Essas medidas tratam de projetos profissionais e de grande escala, não de instalações caseiras com baterias reaproveitadas. Mesmo assim, o movimento reforça que as baterias ganharam papel central na transição energética, seja para residências isoladas, redes elétricas ou grandes empreendimentos.

Segundo a Empresa de Pesquisa Energética, baterias eletroquímicas têm potencial para diferentes aplicações por causa da resposta rápida, modularidade e flexibilidade de localização. O desafio está em reduzir custos, definir regras claras e garantir segurança técnica e ambiental.

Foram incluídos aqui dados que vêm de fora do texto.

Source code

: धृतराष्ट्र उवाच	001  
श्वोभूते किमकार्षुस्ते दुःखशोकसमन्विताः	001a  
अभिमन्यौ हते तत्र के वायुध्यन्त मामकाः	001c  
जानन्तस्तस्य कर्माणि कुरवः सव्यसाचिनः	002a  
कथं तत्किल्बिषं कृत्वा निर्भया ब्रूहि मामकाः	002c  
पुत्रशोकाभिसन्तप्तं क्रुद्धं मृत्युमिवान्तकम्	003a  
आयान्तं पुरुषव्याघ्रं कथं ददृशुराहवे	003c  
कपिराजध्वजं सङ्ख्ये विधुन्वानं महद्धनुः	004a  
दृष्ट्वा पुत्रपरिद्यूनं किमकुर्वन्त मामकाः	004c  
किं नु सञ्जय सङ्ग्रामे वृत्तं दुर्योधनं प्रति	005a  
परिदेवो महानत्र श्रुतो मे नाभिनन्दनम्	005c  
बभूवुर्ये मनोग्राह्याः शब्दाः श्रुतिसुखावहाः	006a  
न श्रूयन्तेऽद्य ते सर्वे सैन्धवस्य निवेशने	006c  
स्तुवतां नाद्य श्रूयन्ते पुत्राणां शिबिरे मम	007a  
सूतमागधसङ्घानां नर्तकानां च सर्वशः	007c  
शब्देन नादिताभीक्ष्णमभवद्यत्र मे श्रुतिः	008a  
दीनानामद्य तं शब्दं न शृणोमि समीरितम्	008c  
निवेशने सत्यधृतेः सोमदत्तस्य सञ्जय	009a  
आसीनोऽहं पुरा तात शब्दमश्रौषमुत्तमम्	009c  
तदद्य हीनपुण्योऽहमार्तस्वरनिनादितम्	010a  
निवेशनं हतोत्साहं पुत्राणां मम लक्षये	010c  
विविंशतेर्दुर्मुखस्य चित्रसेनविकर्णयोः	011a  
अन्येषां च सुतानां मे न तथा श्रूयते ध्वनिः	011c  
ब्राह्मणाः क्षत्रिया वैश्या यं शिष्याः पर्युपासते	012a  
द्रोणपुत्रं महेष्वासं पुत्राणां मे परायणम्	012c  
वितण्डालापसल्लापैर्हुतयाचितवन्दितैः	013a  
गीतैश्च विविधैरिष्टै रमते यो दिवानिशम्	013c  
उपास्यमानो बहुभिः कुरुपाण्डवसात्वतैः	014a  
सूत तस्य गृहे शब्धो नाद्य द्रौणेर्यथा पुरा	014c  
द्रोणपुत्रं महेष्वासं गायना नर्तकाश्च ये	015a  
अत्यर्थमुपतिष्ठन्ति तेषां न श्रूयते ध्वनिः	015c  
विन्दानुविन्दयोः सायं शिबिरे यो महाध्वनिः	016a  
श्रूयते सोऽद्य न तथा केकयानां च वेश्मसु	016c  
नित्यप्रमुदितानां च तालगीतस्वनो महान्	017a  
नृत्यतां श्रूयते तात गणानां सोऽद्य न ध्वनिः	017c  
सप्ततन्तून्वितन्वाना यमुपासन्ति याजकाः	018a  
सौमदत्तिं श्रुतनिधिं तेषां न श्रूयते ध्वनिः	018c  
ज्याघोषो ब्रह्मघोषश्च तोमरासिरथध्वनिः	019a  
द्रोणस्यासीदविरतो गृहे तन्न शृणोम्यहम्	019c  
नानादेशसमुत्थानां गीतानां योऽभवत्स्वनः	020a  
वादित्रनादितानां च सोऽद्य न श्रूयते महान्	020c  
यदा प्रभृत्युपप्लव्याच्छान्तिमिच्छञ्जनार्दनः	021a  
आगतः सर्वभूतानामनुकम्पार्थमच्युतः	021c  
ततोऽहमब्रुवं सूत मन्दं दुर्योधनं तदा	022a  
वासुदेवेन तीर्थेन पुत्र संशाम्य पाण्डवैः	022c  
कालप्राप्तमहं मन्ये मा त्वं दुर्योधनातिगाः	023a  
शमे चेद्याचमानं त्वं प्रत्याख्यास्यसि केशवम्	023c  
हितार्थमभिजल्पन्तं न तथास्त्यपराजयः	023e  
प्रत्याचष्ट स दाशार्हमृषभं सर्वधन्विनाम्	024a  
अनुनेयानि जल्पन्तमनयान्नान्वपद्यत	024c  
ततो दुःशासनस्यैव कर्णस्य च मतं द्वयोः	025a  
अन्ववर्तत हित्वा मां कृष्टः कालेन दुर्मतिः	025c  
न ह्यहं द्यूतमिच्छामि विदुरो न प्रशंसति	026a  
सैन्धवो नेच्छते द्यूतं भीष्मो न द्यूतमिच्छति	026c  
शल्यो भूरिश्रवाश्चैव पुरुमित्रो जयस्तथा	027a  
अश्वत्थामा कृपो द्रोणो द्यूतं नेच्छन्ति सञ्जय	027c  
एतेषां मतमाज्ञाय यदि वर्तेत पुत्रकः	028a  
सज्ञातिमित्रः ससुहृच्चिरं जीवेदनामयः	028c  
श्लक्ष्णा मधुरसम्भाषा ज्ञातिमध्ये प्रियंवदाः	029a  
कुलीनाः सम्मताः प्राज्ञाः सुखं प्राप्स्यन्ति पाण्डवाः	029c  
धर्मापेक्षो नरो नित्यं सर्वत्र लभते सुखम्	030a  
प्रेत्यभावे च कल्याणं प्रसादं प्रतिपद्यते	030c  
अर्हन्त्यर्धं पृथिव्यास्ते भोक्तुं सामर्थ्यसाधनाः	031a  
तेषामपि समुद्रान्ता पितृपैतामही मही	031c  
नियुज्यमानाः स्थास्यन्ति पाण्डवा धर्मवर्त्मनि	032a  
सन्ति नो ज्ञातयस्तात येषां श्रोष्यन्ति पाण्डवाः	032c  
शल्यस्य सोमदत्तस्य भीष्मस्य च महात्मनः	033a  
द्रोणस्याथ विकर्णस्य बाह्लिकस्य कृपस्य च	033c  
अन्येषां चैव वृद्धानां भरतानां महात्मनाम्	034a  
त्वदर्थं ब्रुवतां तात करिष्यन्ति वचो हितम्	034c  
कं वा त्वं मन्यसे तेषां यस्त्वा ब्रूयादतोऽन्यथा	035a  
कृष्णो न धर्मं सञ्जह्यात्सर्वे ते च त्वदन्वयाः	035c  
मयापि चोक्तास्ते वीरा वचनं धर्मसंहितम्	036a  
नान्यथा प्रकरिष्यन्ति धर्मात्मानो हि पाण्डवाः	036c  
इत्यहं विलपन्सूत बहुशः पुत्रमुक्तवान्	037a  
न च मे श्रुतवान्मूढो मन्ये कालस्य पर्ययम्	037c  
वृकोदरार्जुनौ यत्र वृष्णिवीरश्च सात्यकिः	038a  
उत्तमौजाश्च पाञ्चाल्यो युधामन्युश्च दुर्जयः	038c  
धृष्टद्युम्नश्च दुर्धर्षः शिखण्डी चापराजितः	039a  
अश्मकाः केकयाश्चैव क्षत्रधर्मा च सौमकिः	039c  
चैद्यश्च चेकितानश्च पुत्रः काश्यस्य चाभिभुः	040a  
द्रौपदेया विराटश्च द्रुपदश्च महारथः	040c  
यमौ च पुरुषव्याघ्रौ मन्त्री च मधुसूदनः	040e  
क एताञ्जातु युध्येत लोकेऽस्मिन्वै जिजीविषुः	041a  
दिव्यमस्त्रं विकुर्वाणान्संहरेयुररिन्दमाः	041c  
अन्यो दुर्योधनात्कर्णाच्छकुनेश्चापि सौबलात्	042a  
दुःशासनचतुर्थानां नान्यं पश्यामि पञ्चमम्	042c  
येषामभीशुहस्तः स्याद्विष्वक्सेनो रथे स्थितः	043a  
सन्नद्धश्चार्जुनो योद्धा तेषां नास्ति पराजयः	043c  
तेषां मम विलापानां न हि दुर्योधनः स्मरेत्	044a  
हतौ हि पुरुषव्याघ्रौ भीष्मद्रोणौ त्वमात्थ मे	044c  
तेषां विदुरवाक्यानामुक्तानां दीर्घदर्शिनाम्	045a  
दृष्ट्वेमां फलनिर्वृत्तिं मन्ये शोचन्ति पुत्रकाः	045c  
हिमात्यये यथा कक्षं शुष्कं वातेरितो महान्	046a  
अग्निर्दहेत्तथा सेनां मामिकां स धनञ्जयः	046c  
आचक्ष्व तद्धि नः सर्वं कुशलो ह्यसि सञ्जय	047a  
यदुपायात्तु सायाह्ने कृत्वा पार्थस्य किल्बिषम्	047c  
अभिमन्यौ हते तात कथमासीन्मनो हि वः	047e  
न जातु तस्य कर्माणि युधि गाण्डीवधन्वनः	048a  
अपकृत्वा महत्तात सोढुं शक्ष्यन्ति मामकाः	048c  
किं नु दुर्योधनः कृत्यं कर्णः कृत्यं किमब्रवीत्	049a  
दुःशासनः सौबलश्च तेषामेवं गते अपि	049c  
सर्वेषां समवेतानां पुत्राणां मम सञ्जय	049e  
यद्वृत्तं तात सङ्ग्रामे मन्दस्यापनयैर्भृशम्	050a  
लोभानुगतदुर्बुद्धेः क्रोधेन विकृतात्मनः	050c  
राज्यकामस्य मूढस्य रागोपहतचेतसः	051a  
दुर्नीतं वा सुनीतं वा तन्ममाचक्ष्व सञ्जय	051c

Inspiração não elimina riscos de incêndio e falhas elétricas

Apesar do apelo sustentável, o projeto com baterias antigas de notebook exige cautela. Baterias de íons de lítio podem oferecer boa densidade de energia, mas também concentram riscos quando sofrem dano físico, sobrecarga, descarga profunda ou montagem inadequada.

Organizações de segurança contra incêndio alertam que baterias desse tipo não devem ser descartadas no lixo comum e precisam ficar longe de fontes de calor, materiais inflamáveis e carregadores inadequados. Em sistemas maiores, o risco aumenta porque centenas de células passam a trabalhar juntas.

No caso relatado pela New Energy Brasil, a instalação teria funcionado por anos sem incidentes graves, mas isso não transforma a prática em recomendação doméstica. O resultado depende de triagem cuidadosa, monitoramento constante, proteção elétrica e conhecimento técnico.

Para a maioria das famílias, a alternativa mais segura é investir em equipamentos certificados, contratar profissionais habilitados e descartar baterias antigas em pontos de logística reversa. Já para universidades, empresas e centros de pesquisa, o reaproveitamento pode ser uma linha promissora de estudo, especialmente em aplicações controladas.

A principal lição da história não é que qualquer pessoa pode montar uma bateria residencial com sucata. O recado mais importante é que resíduos eletrônicos têm valor, a energia solar precisa de armazenamento e a economia circular depende de tecnologia, segurança e responsabilidade.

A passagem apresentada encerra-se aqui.